## Description of the task
Once you know how many lines below hold "subsection", reply with that number and add nothing.

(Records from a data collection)
——————————

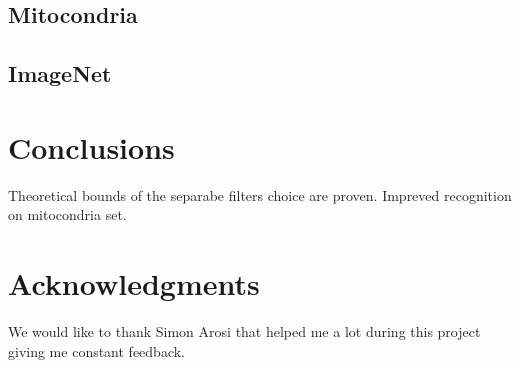 \documentclass{article} %
\begin{document}
\subsection{Mitocondria}

\subsection{ImageNet}

\section{Conclusions}
Theoretical bounds of the separabe filters choice are proven.
Impreved recognition on mitocondria set.

\section*{Acknowledgments}
We would like to thank Simon Arosi that helped me a lot during this project giving me constant feedback.



\end{document}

——————————

## Result below
2